● **What you should do**
Give the data again exactly, without images.

Collected data:
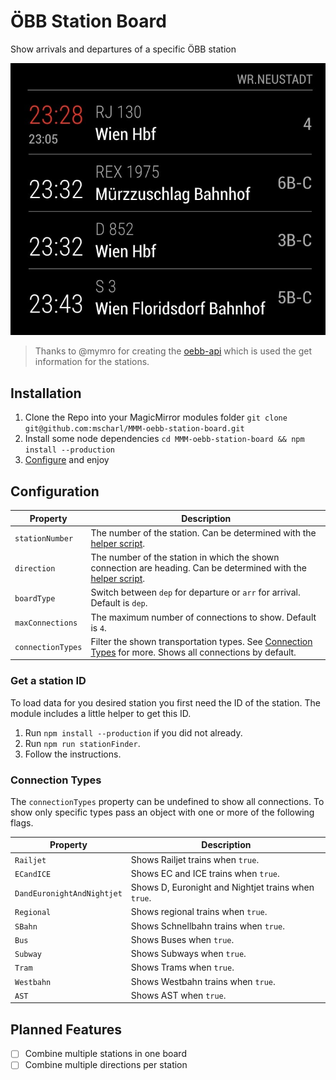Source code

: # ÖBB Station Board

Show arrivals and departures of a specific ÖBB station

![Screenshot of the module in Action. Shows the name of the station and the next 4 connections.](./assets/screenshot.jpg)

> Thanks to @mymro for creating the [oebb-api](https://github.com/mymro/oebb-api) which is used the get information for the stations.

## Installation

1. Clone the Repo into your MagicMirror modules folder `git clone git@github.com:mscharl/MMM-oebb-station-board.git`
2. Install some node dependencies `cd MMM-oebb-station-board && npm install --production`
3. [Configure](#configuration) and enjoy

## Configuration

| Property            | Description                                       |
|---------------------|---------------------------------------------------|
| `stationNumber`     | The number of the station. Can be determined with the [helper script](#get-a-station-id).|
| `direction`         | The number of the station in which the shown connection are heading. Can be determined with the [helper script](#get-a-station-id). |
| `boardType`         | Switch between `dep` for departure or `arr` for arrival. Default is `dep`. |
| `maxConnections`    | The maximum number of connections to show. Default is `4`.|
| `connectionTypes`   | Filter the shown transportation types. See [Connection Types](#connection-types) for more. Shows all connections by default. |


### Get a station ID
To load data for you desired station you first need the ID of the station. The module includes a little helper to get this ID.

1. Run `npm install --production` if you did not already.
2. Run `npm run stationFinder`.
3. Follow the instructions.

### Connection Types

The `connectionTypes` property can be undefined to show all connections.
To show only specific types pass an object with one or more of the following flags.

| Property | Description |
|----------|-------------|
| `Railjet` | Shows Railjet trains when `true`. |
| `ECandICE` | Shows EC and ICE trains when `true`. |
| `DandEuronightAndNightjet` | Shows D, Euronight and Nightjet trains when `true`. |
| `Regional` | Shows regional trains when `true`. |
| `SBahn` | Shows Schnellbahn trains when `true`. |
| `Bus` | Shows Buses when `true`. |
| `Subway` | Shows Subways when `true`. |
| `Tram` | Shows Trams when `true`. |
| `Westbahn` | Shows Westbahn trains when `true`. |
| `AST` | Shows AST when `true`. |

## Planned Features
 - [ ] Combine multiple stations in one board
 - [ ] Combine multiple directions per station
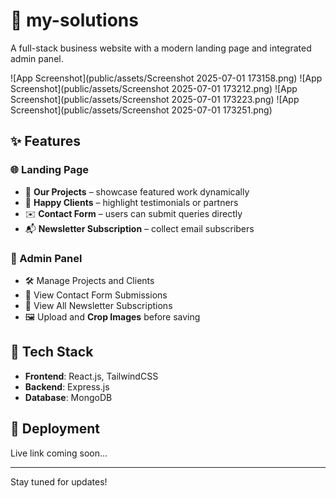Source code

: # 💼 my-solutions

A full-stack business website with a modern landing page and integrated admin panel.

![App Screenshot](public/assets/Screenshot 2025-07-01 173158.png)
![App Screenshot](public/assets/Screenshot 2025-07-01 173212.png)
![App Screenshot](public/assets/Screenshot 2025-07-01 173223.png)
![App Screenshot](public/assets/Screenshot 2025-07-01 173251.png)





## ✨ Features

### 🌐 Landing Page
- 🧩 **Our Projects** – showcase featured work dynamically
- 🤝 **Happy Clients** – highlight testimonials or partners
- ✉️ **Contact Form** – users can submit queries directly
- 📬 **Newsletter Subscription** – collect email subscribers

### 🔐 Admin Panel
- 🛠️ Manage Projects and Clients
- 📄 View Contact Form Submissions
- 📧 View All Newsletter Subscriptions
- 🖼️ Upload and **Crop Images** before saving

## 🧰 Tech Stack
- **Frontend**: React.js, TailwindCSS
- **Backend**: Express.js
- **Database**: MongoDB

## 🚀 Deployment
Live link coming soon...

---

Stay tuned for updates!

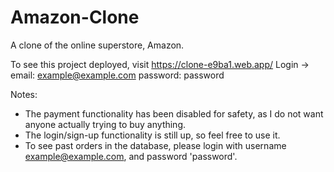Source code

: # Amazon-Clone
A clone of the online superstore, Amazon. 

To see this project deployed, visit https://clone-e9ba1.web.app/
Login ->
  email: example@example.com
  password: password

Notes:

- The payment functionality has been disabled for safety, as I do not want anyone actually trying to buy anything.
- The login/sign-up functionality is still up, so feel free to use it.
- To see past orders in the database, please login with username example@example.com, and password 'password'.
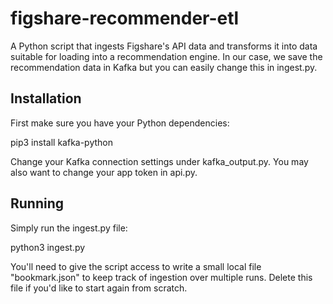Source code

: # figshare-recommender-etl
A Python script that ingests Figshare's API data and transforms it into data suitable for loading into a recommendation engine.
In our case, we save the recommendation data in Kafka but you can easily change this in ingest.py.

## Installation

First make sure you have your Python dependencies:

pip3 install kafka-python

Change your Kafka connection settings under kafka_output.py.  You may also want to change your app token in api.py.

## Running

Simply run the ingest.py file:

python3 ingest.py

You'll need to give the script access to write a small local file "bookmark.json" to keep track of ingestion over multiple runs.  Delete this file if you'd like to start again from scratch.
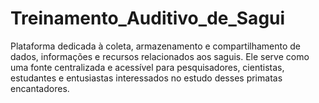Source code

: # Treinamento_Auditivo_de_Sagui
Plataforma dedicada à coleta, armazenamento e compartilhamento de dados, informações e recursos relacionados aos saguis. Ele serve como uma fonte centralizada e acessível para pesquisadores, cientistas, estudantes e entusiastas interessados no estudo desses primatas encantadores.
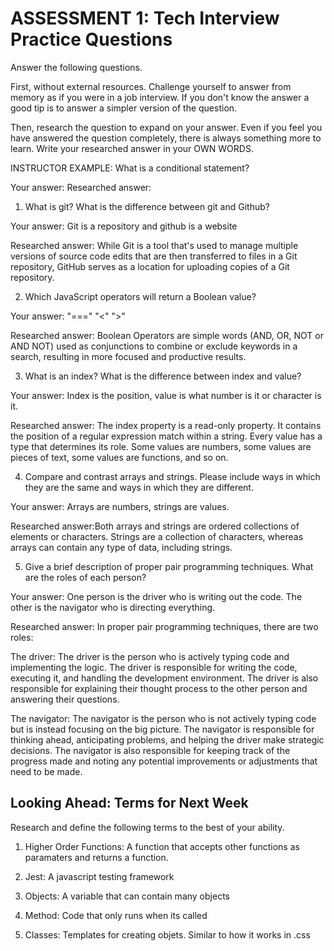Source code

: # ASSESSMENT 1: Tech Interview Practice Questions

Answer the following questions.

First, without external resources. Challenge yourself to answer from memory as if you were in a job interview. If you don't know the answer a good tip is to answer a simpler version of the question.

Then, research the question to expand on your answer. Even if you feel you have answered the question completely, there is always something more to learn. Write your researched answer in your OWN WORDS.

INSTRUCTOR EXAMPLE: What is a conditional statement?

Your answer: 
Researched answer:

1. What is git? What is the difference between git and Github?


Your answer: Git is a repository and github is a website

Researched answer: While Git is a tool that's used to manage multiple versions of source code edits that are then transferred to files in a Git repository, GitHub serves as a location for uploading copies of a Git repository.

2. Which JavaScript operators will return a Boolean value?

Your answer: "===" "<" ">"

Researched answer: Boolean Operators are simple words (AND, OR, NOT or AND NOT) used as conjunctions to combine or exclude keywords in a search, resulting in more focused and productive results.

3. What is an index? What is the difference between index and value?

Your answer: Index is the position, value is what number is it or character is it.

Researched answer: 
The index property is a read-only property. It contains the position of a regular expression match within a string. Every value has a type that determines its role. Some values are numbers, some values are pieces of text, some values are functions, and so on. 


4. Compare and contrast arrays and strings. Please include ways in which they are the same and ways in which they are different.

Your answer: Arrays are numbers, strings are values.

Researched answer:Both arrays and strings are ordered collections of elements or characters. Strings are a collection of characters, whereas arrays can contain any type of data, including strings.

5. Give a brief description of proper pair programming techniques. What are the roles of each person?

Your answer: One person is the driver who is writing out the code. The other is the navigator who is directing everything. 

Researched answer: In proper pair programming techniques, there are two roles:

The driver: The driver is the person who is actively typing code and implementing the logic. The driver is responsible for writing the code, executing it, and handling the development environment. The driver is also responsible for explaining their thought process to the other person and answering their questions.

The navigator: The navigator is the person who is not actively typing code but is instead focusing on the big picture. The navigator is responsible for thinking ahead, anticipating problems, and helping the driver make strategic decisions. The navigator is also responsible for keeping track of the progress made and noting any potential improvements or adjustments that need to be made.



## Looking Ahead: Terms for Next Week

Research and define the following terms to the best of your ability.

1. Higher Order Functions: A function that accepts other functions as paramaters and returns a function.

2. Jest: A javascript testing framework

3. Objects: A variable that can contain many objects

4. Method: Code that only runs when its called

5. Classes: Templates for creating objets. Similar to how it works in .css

● **Your solution**
Source code

: # ÖBB Station Board

Show arrivals and departures of a specific ÖBB station

![Screenshot of the module in Action. Shows the name of the station and the next 4 connections.](./assets/screenshot.jpg)

> Thanks to @mymro for creating the [oebb-api](https://github.com/mymro/oebb-api) which is used the get information for the stations.

## Installation

1. Clone the Repo into your MagicMirror modules folder `git clone git@github.com:mscharl/MMM-oebb-station-board.git`
2. Install some node dependencies `cd MMM-oebb-station-board && npm install --production`
3. [Configure](#configuration) and enjoy

## Configuration

| Property            | Description                                       |
|---------------------|---------------------------------------------------|
| `stationNumber`     | The number of the station. Can be determined with the [helper script](#get-a-station-id).|
| `direction`         | The number of the station in which the shown connection are heading. Can be determined with the [helper script](#get-a-station-id). |
| `boardType`         | Switch between `dep` for departure or `arr` for arrival. Default is `dep`. |
| `maxConnections`    | The maximum number of connections to show. Default is `4`.|
| `connectionTypes`   | Filter the shown transportation types. See [Connection Types](#connection-types) for more. Shows all connections by default. |


### Get a station ID
To load data for you desired station you first need the ID of the station. The module includes a little helper to get this ID.

1. Run `npm install --production` if you did not already.
2. Run `npm run stationFinder`.
3. Follow the instructions.

### Connection Types

The `connectionTypes` property can be undefined to show all connections.
To show only specific types pass an object with one or more of the following flags.

| Property | Description |
|----------|-------------|
| `Railjet` | Shows Railjet trains when `true`. |
| `ECandICE` | Shows EC and ICE trains when `true`. |
| `DandEuronightAndNightjet` | Shows D, Euronight and Nightjet trains when `true`. |
| `Regional` | Shows regional trains when `true`. |
| `SBahn` | Shows Schnellbahn trains when `true`. |
| `Bus` | Shows Buses when `true`. |
| `Subway` | Shows Subways when `true`. |
| `Tram` | Shows Trams when `true`. |
| `Westbahn` | Shows Westbahn trains when `true`. |
| `AST` | Shows AST when `true`. |

## Planned Features
 - [ ] Combine multiple stations in one board
 - [ ] Combine multiple directions per station
Source code

: # 💼 my-solutions

A full-stack business website with a modern landing page and integrated admin panel.

![App Screenshot](public/assets/Screenshot 2025-07-01 173158.png)
![App Screenshot](public/assets/Screenshot 2025-07-01 173212.png)
![App Screenshot](public/assets/Screenshot 2025-07-01 173223.png)
![App Screenshot](public/assets/Screenshot 2025-07-01 173251.png)





## ✨ Features

### 🌐 Landing Page
- 🧩 **Our Projects** – showcase featured work dynamically
- 🤝 **Happy Clients** – highlight testimonials or partners
- ✉️ **Contact Form** – users can submit queries directly
- 📬 **Newsletter Subscription** – collect email subscribers

### 🔐 Admin Panel
- 🛠️ Manage Projects and Clients
- 📄 View Contact Form Submissions
- 📧 View All Newsletter Subscriptions
- 🖼️ Upload and **Crop Images** before saving

## 🧰 Tech Stack
- **Frontend**: React.js, TailwindCSS
- **Backend**: Express.js
- **Database**: MongoDB

## 🚀 Deployment
Live link coming soon...

---

Stay tuned for updates!

Source code

: # Amazon-Clone
A clone of the online superstore, Amazon. 

To see this project deployed, visit https://clone-e9ba1.web.app/
Login ->
  email: example@example.com
  password: password

Notes:

- The payment functionality has been disabled for safety, as I do not want anyone actually trying to buy anything.
- The login/sign-up functionality is still up, so feel free to use it.
- To see past orders in the database, please login with username example@example.com, and password 'password'.
Source code

: # figshare-recommender-etl
A Python script that ingests Figshare's API data and transforms it into data suitable for loading into a recommendation engine.
In our case, we save the recommendation data in Kafka but you can easily change this in ingest.py.

## Installation

First make sure you have your Python dependencies:

pip3 install kafka-python

Change your Kafka connection settings under kafka_output.py.  You may also want to change your app token in api.py.

## Running

Simply run the ingest.py file:

python3 ingest.py

You'll need to give the script access to write a small local file "bookmark.json" to keep track of ingestion over multiple runs.  Delete this file if you'd like to start again from scratch.
Source code

: # Treinamento_Auditivo_de_Sagui
Plataforma dedicada à coleta, armazenamento e compartilhamento de dados, informações e recursos relacionados aos saguis. Ele serve como uma fonte centralizada e acessível para pesquisadores, cientistas, estudantes e entusiastas interessados no estudo desses primatas encantadores.
Source code

: # ASSESSMENT 1: Tech Interview Practice Questions

Answer the following questions.

First, without external resources. Challenge yourself to answer from memory as if you were in a job interview. If you don't know the answer a good tip is to answer a simpler version of the question.

Then, research the question to expand on your answer. Even if you feel you have answered the question completely, there is always something more to learn. Write your researched answer in your OWN WORDS.

INSTRUCTOR EXAMPLE: What is a conditional statement?

Your answer: 
Researched answer:

1. What is git? What is the difference between git and Github?


Your answer: Git is a repository and github is a website

Researched answer: While Git is a tool that's used to manage multiple versions of source code edits that are then transferred to files in a Git repository, GitHub serves as a location for uploading copies of a Git repository.

2. Which JavaScript operators will return a Boolean value?

Your answer: "===" "<" ">"

Researched answer: Boolean Operators are simple words (AND, OR, NOT or AND NOT) used as conjunctions to combine or exclude keywords in a search, resulting in more focused and productive results.

3. What is an index? What is the difference between index and value?

Your answer: Index is the position, value is what number is it or character is it.

Researched answer: 
The index property is a read-only property. It contains the position of a regular expression match within a string. Every value has a type that determines its role. Some values are numbers, some values are pieces of text, some values are functions, and so on. 


4. Compare and contrast arrays and strings. Please include ways in which they are the same and ways in which they are different.

Your answer: Arrays are numbers, strings are values.

Researched answer:Both arrays and strings are ordered collections of elements or characters. Strings are a collection of characters, whereas arrays can contain any type of data, including strings.

5. Give a brief description of proper pair programming techniques. What are the roles of each person?

Your answer: One person is the driver who is writing out the code. The other is the navigator who is directing everything. 

Researched answer: In proper pair programming techniques, there are two roles:

The driver: The driver is the person who is actively typing code and implementing the logic. The driver is responsible for writing the code, executing it, and handling the development environment. The driver is also responsible for explaining their thought process to the other person and answering their questions.

The navigator: The navigator is the person who is not actively typing code but is instead focusing on the big picture. The navigator is responsible for thinking ahead, anticipating problems, and helping the driver make strategic decisions. The navigator is also responsible for keeping track of the progress made and noting any potential improvements or adjustments that need to be made.



## Looking Ahead: Terms for Next Week

Research and define the following terms to the best of your ability.

1. Higher Order Functions: A function that accepts other functions as paramaters and returns a function.

2. Jest: A javascript testing framework

3. Objects: A variable that can contain many objects

4. Method: Code that only runs when its called

5. Classes: Templates for creating objets. Similar to how it works in .css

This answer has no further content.